Впрочем, жена поэта не осталась без внимания. Тургенев записал в дневнике:
18 генваря (...) к Люцероде, где долго говорил с Наталией Пушкиной и она от всего сердца[405].
Сам факт продолжительной беседы с другом мужа говорил о том, что Наталья Николаевна в этот вечер старалась избегать шумные компании, тем самым принимая сторону Пушкина, поведение которого продолжало привлекать внимание. Она заверила Тургенева, что между ней и Дантесом не было ничего предосудительного, кроме легкого флирта и взаимной симпатии, что кавалергард имел право строить свои семейные отношения, как ему хотелось, но, взяв в жены ее сестру, зная настроение Пушкина, он поступил излишне самоуверенно и неосторожно, и теперь не мог надеяться на мирное существование их семей. Возможно, она намекнула на ряд обстоятельств, оправдывающих поведение поэта, и особенно – на встречу у Полетики, не называя имени последней. Так или примерно так должна была рассуждать Наталья Николаевна, чтобы вызвать сочувствие у Тургенева, как человек, говорящий «от всего сердца».

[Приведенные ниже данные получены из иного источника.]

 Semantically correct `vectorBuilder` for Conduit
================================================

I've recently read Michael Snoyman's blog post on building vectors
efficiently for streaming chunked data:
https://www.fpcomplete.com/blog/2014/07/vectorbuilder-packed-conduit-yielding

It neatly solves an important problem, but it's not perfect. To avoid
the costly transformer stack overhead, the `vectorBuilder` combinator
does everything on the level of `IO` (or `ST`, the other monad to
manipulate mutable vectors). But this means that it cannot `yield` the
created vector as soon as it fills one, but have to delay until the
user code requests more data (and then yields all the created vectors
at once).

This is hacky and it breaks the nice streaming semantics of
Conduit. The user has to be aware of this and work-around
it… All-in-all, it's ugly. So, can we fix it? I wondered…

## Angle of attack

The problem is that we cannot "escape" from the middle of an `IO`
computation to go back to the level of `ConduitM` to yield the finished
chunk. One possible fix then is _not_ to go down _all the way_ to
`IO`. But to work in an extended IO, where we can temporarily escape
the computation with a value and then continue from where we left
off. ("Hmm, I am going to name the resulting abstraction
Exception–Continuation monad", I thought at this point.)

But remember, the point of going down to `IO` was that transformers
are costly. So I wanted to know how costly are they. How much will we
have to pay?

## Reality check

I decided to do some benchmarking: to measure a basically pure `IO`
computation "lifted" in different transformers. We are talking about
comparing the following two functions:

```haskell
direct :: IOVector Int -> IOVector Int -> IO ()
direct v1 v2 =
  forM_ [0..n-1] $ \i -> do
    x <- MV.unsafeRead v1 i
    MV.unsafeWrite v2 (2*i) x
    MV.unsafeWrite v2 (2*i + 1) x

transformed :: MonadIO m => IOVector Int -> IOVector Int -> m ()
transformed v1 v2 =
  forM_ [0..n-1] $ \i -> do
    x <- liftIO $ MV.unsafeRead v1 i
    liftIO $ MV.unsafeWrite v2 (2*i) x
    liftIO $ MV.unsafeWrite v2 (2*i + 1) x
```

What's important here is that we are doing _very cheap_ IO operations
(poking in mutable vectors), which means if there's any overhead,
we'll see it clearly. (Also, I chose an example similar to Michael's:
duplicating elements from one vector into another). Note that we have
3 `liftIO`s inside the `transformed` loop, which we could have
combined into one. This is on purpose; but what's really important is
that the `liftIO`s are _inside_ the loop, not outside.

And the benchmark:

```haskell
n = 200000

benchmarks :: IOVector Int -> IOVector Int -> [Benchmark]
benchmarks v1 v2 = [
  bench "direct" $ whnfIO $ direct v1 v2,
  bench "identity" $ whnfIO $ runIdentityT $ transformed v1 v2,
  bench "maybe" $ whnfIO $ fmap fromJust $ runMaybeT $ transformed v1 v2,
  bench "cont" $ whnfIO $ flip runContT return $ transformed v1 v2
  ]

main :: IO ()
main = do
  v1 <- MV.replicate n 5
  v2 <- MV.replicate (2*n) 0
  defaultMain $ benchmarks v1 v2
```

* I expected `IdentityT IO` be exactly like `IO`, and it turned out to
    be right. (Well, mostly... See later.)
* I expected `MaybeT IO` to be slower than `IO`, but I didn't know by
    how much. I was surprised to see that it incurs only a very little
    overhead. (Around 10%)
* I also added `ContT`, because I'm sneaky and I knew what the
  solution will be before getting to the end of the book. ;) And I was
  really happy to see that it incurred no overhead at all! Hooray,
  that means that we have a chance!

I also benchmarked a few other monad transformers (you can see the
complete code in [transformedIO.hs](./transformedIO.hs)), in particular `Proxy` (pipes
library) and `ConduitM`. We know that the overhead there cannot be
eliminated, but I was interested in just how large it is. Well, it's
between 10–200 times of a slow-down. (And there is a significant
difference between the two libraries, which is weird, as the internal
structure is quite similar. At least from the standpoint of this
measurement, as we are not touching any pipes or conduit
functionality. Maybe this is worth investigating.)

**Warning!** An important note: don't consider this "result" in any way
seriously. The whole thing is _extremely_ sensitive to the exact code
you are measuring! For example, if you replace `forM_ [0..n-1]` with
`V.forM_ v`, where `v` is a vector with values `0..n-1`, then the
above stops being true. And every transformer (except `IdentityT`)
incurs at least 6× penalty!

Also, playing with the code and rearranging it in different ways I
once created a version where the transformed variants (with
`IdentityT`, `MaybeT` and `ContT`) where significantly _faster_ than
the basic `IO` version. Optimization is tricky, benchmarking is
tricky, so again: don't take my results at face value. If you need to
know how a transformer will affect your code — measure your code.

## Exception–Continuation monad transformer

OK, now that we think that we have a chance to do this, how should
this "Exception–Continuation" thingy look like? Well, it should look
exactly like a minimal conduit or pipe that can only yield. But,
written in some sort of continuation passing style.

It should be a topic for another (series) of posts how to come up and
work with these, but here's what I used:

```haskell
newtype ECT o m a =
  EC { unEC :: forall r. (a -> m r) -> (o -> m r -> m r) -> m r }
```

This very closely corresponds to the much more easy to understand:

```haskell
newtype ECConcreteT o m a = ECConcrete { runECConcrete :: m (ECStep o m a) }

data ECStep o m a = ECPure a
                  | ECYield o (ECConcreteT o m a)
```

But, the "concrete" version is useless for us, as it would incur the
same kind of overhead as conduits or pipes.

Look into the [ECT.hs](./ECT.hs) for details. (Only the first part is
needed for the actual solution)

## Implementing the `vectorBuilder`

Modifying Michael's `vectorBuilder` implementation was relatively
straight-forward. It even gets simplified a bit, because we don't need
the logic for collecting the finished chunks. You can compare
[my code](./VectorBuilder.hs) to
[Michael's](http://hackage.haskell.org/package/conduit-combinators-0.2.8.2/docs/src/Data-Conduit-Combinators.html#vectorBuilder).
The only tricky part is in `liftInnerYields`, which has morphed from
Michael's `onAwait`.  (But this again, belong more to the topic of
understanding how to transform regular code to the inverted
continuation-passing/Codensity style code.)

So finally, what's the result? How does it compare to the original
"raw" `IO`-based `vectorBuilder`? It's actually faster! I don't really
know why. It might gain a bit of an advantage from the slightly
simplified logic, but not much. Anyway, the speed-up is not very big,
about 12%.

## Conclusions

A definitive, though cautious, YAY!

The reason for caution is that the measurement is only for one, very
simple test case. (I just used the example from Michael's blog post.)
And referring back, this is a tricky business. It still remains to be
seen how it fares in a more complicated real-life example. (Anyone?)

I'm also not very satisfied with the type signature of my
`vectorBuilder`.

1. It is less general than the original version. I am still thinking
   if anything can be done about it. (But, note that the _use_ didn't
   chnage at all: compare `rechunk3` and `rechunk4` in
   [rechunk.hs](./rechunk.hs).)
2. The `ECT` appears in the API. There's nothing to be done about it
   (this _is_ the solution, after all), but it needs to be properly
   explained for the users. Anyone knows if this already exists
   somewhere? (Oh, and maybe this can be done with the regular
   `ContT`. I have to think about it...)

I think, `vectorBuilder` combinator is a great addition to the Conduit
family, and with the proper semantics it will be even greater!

Разговор настолько взволновал друга поэта, что уже на следующий день он отправился к Вяземскому, чтобы обсудить услышанное накануне:
19 генваря. (...) У кн. Вязем. - о Пушкиных, Гончаровой, Дантесе-Геккерне[406].
Друзья вновь говорили о взаимоотношениях поэта с женой, о Екатерине (а возможно об Александрине?!), о поведении Дантеса - обо всем, что видел и знал Тургенев. А знал он много, поскольку уже более месяца непрестанно наблюдал за поведением Пушкиных.
В связи с этим как-то странно выглядит последуэльная риторика князя в разосланных им по всему свету письмах. 10 февраля он писал Булгакову:
Я опять нездоров. Инфлюэнца физическая и моральная меня довела. И горло болит и голова ...Чем более думаешь об этой потере, чем более проведываешь обстоятельств, доныне бывших в неизвестности и которые время начинает раскрывать понемногу, тем более сердце обливается кровью и слезами[407].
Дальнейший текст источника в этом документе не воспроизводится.